Stored data entries
###

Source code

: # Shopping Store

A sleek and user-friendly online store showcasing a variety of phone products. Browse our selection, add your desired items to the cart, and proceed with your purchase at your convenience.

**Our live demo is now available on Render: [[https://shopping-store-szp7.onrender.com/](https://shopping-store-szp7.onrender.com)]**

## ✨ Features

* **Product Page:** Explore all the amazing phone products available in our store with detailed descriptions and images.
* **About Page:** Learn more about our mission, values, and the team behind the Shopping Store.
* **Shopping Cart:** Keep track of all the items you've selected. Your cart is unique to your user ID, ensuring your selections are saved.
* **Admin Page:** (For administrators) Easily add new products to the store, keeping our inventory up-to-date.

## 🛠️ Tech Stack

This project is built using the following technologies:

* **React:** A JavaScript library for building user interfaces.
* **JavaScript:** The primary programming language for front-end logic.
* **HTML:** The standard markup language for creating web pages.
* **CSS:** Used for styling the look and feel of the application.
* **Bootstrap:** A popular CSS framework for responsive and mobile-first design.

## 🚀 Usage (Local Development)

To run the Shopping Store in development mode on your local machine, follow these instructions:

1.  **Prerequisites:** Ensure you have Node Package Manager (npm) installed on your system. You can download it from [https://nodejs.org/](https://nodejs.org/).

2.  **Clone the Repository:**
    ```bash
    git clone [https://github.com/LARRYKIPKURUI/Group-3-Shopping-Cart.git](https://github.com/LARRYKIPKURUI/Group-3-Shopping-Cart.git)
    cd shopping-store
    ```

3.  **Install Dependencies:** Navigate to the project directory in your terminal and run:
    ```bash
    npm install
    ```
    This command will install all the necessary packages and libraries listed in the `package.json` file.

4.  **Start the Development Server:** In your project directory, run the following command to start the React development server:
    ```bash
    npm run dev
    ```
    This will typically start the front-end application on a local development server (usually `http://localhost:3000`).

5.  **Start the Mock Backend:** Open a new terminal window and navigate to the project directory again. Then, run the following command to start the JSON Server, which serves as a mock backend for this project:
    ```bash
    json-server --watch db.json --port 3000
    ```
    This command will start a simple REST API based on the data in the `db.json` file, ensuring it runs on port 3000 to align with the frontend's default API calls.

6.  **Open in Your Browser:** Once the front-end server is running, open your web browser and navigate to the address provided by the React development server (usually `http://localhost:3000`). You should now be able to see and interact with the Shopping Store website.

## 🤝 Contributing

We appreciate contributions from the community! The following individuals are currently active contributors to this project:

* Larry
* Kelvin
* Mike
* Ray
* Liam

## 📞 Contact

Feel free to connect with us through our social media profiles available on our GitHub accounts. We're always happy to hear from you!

###

Work item | The lines to copy run from the first line of the entries to the line containing "descriptions and images."; copy them exactly and output nothing else.

Task output |
Source code

: # Shopping Store

A sleek and user-friendly online store showcasing a variety of phone products. Browse our selection, add your desired items to the cart, and proceed with your purchase at your convenience.

**Our live demo is now available on Render: [[https://shopping-store-szp7.onrender.com/](https://shopping-store-szp7.onrender.com)]**

## ✨ Features

* **Product Page:** Explore all the amazing phone products available in our store with detailed descriptions and images.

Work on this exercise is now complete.